Argument : “I don’t have time.”
“I have a website but I don’t have time to update it so we just post to Facebook.” It is just easier to post to Facebook/Twitter and move on. The solution to this is simple and really just a flip in mind set. Instead of posting that article or result to Facebook, build a result post on your web site and post the link in Facebook. Yes this will take a little longer and Facebook has made it really easy to post updates and so on. But more people will see your web site consistently than Facebook. It is all about where to spend your time marketing and getting the most bang for your buck. Yes Facebook is easy, but is it really getting your the results you need to keep your track open?
You can schedule a lot of things in both Facebook and on your website. Automate posts and create templates to help speed things along. Once you have your yearly schedule set you can create posts and schedule them. Once the race is complete you simply have to update your post with the results and you are done. Scoring.Racing offers plugins to update standings on your website automatically. Taking one very large and complex step off the promotors plate.
Argument: “I don’t know how to design a website.”
This can be an intimidating thing when building a web site. Two things are important to note here.
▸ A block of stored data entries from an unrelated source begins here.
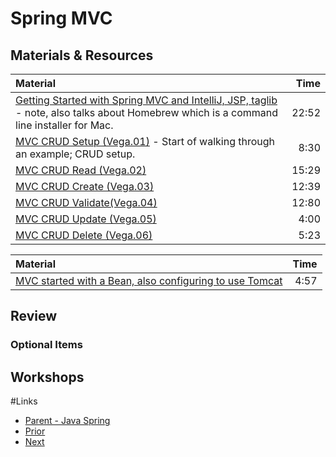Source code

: # Spring MVC

## Materials & Resources

| Material | Time |
|:---------|-----:|
|[Getting Started with Spring MVC and IntelliJ, JSP, taglib](https://www.youtube.com/watch?v=JKaalSS76vk#t=200) - note, also talks about Homebrew which is a command line installer for Mac.|22:52|
|[MVC CRUD Setup (Vega.01)](https://www.youtube.com/watch?v=Ys0UiIIIDlQ) - Start of walking through an example; CRUD setup.|8:30|
|[MVC CRUD Read (Vega.02)](https://www.youtube.com/watch?v=HHWepKpJtmk)|15:29|
|[MVC CRUD Create (Vega.03)](https://www.youtube.com/watch?v=fozoSKHNXJg)|12:39|
|[MVC CRUD Validate(Vega.04)](https://www.youtube.com/watch?v=WiVHC7fNJa8)|12:80|
|[MVC CRUD Update (Vega.05)](https://www.youtube.com/watch?v=q2DMt_XEfq0)|4:00|
|[MVC CRUD Delete (Vega.06)](https://www.youtube.com/watch?v=bdVKdMZNjOY)|5:23|

| Material | Time |
|:---------|-----:|
|[MVC started with a Bean, also configuring to use Tomcat](https://www.youtube.com/watch?v=_SOXs4xdurE)|4:57|


## Review

### Optional Items

## Workshops

#Links
- [Parent - Java Spring](../README.md)
- [Prior ](../xxx/README.md)
- [Next ](../xxxx/README.md)
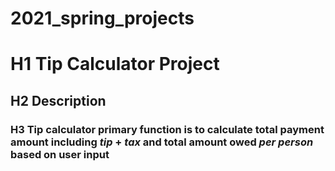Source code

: # 2021_spring_projects

# H1 **Tip Calculator Project**
  
 ## H2 **Description** 
 
 ### H3 Tip calculator primary function is to calculate total payment amount including *tip* + *tax* and total amount owed *per person* based on user input
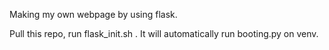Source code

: Making my own webpage by using flask.

Pull this repo, run flask\_init.sh . It will automatically run booting.py on venv.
How your site looks has a large impact on how long the users stay on the site. Over 70% of users will visit your site on their phones so being able to use the site on your phone is huge.
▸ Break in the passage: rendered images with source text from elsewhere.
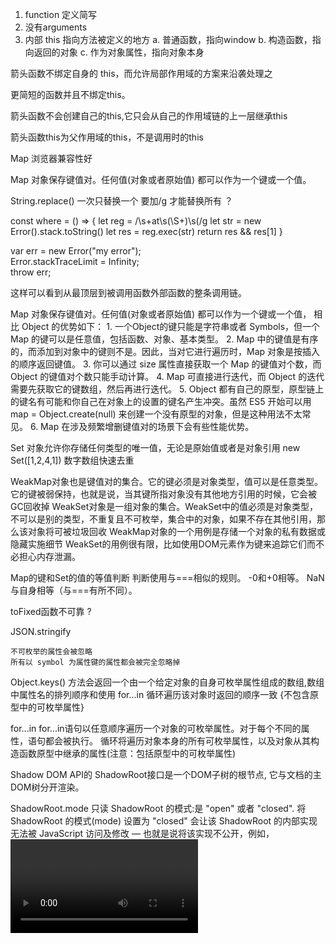 

1. function 定义简写
2. 没有arguments
3. 内部 this 指向方法被定义的地方
    a. 普通函数，指向window
    b. 构造函数，指向返回的对象
    c. 作为对象属性，指向对象本身
    

箭头函数不绑定自身的 this，而允许局部作用域的方案来沿袭处理之

更简短的函数并且不绑定this。

箭头函数不会创建自己的this,它只会从自己的作用域链的上一层继承this

箭头函数this为父作用域的this，不是调用时的this


Map 浏览器兼容性好

Map 对象保存键值对。任何值(对象或者原始值) 都可以作为一个键或一个值。




String.replace() 一次只替换一个 要加/g 才能替换所有  ？






const where = () => {
    let reg = /\s+at\s(\S+)\s\(/g
    let str = new Error().stack.toString()
    let res = reg.exec(str)
    return res && res[1]
}

var err = new Error("my error");  
Error.stackTraceLimit = Infinity;  
throw err;

这样可以看到从最顶层到被调用函数外部函数的整条调用链。




Map 对象保存键值对。任何值(对象或者原始值) 都可以作为一个键或一个值， 相比 Object 的优势如下：
    1. 一个Object的键只能是字符串或者 Symbols，但一个 Map 的键可以是任意值，包括函数、对象、基本类型。
    2. Map 中的键值是有序的，而添加到对象中的键则不是。因此，当对它进行遍历时，Map 对象是按插入的顺序返回键值。
    3. 你可以通过 size 属性直接获取一个 Map 的键值对个数，而 Object 的键值对个数只能手动计算。
    4. Map 可直接进行迭代，而 Object 的迭代需要先获取它的键数组，然后再进行迭代。
    5. Object 都有自己的原型，原型链上的键名有可能和你自己在对象上的设置的键名产生冲突。虽然 ES5 开始可以用 map = Object.create(null) 来创建一个没有原型的对象，但是这种用法不太常见。
    6. Map 在涉及频繁增删键值对的场景下会有些性能优势。


Set 对象允许你存储任何类型的唯一值，无论是原始值或者是对象引用
    new Set([1,2,4,1]) 数字数组快速去重


WeakMap对象也是键值对的集合。它的键必须是对象类型，值可以是任意类型。它的键被弱保持，也就是说，当其键所指对象没有其他地方引用的时候，它会被GC回收掉
WeakSet对象是一组对象的集合。WeakSet中的值必须是对象类型，不可以是别的类型，不重复且不可枚举，集合中的对象，如果不存在其他引用，那么该对象将可被垃圾回收
    WeakMap对象的一个用例是存储一个对象的私有数据或隐藏实施细节
    WeakSet的用例很有限，比如使用DOM元素作为键来追踪它们而不必担心内存泄漏。


Map的键和Set的值的等值判断
    判断使用与===相似的规则。
    -0和+0相等。
    NaN与自身相等（与===有所不同）。



toFixed函数不可靠 ?



JSON.stringify

    不可枚举的属性会被忽略
    所有以 symbol 为属性键的属性都会被完全忽略掉


Object.keys() 方法会返回一个由一个给定对象的自身可枚举属性组成的数组,数组中属性名的排列顺序和使用 for...in 循环遍历该对象时返回的顺序一致
    {不包含原型中的可枚举属性}


for...in
    for...in语句以任意顺序遍历一个对象的可枚举属性。对于每个不同的属性，语句都会被执行。
    循环将遍历对象本身的所有可枚举属性，以及对象从其构造函数原型中继承的属性(注意：包括原型中的可枚举属性)



Shadow DOM API的 ShadowRoot接口是一个DOM子树的根节点, 它与文档的主DOM树分开渲染。

ShadowRoot.mode 只读
ShadowRoot 的模式:是 "open" 或者 "closed".
将 ShadowRoot 的模式(mode) 设置为 "closed" 会让该 ShadowRoot 的内部实现无法被 JavaScript 访问及修改 — 也就是说将该实现不公开，例如，<video> 标签内部实现无法被 JavaScript 访问及修改。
First, you can purchase a theme and there are several hundred for free for WordPress or the platform you are using to build your site. This is a very simple way to get started with your own site. The other way is to hire a designer. This can obviously be more expensive, but will give you a nice designed site the is unique to your track. More on being unique in another post as well. Remember 70% of your users will look at your site on a phone or smaller device. If it isn’t mobile friendly work on getting it that way. Users will not stay long if the mobile experience is bad. Don’t get hung up on the details of the perfect design, just make sure it is functional to the end user. Test in on your phone or mobile device and walk through things like a user would.
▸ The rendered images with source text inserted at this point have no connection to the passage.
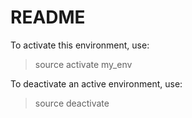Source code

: # README

 To activate this environment, use:
> source activate my_env

To deactivate an active environment, use:
> source deactivate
Operating a race track or race series is complex and there is a lot to understand. This is true about any business and you are not alone in this journey. Getting people on your website and on your property is the most important concept to understand. Without fans in the stands and drivers on the track you don’t have a track and don’t have income to sustain it. Having your own website is just one tool to achieve this success. Scoring.Racing sole mission is the help your track succeed in a simple, easy to maintain and effective way. Look for more help on creating and maintaining your track or series web site in later posts.